I posted my personal story yesterday, but like they say, images say a thousand words. So I made a collection of pictures from Slidell, from during the storm, the immediate aftermath, and 6 months after the storm. The images are not as devestating as many pictures taken in New Orleans, but to those that live here, it breaks hearts.
Warning: very image heavy
When the storm first hit, there was a period of a couple of days before any images came out of Slidell. We heard David Vitter say Slidell was devestated, but we didn't know to what extent. The first image I saw was less than a mile from my home.
The flooding from the storm surge in town came from the other direction, and again, it stopped about a mile away from my house. Otherwise, it was just sections of town where the drainage systems couldn't keep up.
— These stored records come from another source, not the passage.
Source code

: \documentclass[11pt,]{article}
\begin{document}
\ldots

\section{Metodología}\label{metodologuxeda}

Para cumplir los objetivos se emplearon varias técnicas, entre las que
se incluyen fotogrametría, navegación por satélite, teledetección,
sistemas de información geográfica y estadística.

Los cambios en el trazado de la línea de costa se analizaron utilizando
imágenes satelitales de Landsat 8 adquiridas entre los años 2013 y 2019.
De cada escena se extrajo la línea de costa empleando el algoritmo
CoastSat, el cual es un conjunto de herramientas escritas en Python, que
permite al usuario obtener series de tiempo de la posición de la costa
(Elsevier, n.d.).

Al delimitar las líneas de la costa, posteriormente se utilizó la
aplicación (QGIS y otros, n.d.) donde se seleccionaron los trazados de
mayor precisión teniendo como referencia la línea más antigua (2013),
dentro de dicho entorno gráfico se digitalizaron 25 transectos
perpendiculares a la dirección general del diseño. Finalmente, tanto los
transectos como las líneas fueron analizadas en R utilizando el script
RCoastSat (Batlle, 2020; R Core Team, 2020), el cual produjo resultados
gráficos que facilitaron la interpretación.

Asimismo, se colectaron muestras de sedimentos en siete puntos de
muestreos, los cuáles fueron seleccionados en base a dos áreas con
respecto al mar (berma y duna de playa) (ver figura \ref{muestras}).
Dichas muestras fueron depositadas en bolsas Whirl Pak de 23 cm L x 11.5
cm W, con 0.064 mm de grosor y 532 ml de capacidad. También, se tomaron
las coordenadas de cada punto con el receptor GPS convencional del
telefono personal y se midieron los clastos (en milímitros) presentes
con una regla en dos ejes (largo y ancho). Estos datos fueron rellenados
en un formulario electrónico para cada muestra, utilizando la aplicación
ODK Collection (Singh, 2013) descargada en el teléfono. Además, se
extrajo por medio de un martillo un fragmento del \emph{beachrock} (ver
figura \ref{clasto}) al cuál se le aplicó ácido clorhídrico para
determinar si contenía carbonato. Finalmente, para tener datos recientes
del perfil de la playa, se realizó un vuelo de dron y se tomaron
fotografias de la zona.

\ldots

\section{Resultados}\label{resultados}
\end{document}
We were lucky; my house was saved from the flooding.
Throughout town, boats lay several miles inland, houses were leveled to the ground, and flood waters were still high.
During the days after the storm, people came to church to pray for relief, but when the cleanup finally began, we found ways to make it a little easier.
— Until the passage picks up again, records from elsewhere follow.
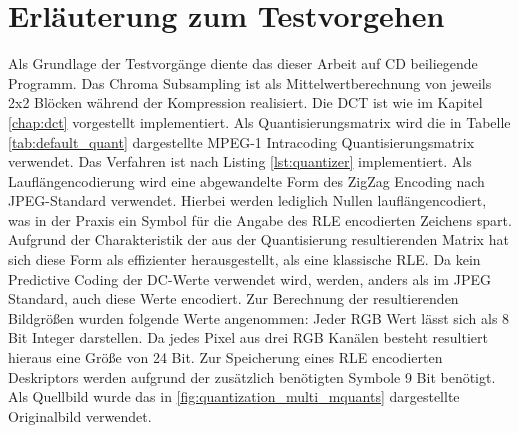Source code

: \chapter{Erläuterung zum Testvorgehen}

Als Grundlage der Testvorgänge diente das dieser Arbeit auf CD beiliegende Programm. Das Chroma Subsampling ist als Mittelwertberechnung von jeweils 2x2 Blöcken während der Kompression realisiert. Die DCT ist wie im Kapitel \ref{chap:dct} vorgestellt implementiert. Als Quantisierungsmatrix wird die in Tabelle \ref{tab:default_quant} dargestellte MPEG-1 Intracoding Quantisierungsmatrix verwendet. Das Verfahren ist nach Listing \ref{lst:quantizer} implementiert. Als Lauflängencodierung wird eine abgewandelte Form des ZigZag Encoding nach JPEG-Standard verwendet. Hierbei werden lediglich Nullen lauflängencodiert, was in der Praxis ein Symbol für die Angabe des RLE encodierten Zeichens spart. Aufgrund der Charakteristik der aus der Quantisierung resultierenden Matrix hat sich diese Form als effizienter herausgestellt, als eine klassische RLE. Da kein Predictive Coding der DC-Werte verwendet wird, werden, anders als im JPEG Standard, auch diese Werte encodiert. Zur Berechnung der resultierenden Bildgrößen wurden folgende Werte angenommen: Jeder RGB Wert lässt sich als 8 Bit Integer darstellen. Da jedes Pixel aus drei RGB Kanälen besteht resultiert hieraus eine Größe von 24 Bit. Zur Speicherung eines RLE encodierten Deskriptors werden aufgrund der zusätzlich benötigten Symbole 9 Bit benötigt. Als Quellbild wurde das in \ref{fig:quantization_multi_mquants} dargestellte Originalbild verwendet.
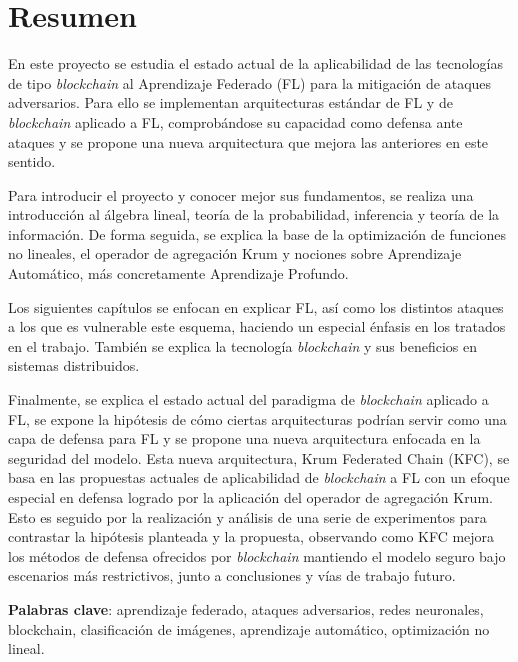 \chapter*{Resumen}

En este proyecto se estudia el estado actual de la aplicabilidad de las tecnologías de tipo \textit{blockchain} al Aprendizaje Federado (FL) para la mitigación de ataques adversarios. Para ello se implementan arquitecturas estándar de FL y de \textit{blockchain} aplicado a FL, comprobándose su capacidad como defensa ante ataques y se propone una nueva arquitectura que mejora las anteriores en este sentido.

Para introducir el proyecto y conocer mejor sus fundamentos, se realiza una introducción al álgebra lineal, teoría de la probabilidad, inferencia y teoría de la información. De forma seguida, se explica la base de la optimización de funciones no lineales, el operador de agregación Krum y nociones sobre Aprendizaje Automático, más concretamente Aprendizaje Profundo.

Los siguientes capítulos se enfocan en explicar FL, así como los distintos ataques a los que es vulnerable este esquema, haciendo un especial énfasis en los tratados en el trabajo. También se explica la tecnología \textit{blockchain} y sus beneficios en sistemas distribuidos.

Finalmente, se explica el estado actual del paradigma de \textit{blockchain} aplicado a FL, se expone la hipótesis de cómo ciertas arquitecturas podrían servir como una capa de defensa para FL y se propone una nueva arquitectura enfocada en la seguridad del modelo. Esta nueva arquitectura, Krum Federated Chain (KFC), se basa en las propuestas actuales de aplicabilidad de \textit{blockchain} a FL con un efoque especial en defensa logrado por la aplicación del operador de agregación Krum. Esto es seguido por la realización y análisis de una serie de experimentos para contrastar la hipótesis planteada y la propuesta, observando como KFC mejora los métodos de defensa ofrecidos por \textit{blockchain} mantiendo el modelo seguro bajo escenarios más restrictivos, junto a conclusiones y vías de trabajo futuro.


\textbf{Palabras clave}: aprendizaje federado, ataques adversarios, redes neuronales, blockchain, clasificación de imágenes, aprendizaje automático, optimización no lineal.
Four months after the storm, I came back to Slidell for the New Year's holidays. Our house was fixed, but we were the lucky ones. Many places were still not fixed, like my favorite restaurant that I have gone to every single year for my birthday. To this day, Lakeshore Drive a.k.a. Rat's Nest Road, is still not recovered. Eden Isles is still badly damaged.
You'd be amazed at the sheer number of people who came out to rebuild. Contractors and other workers came to sleep in tents alongside roads and in our local Wal-Mart parking lot. My friends and I picked up shovels and hammers and sledgehammers. It doesn't look the same; I highly doubt it ever will. The damage may be repaired and fresh paint on the walls, but I think the memories will always cast a shadow over the area.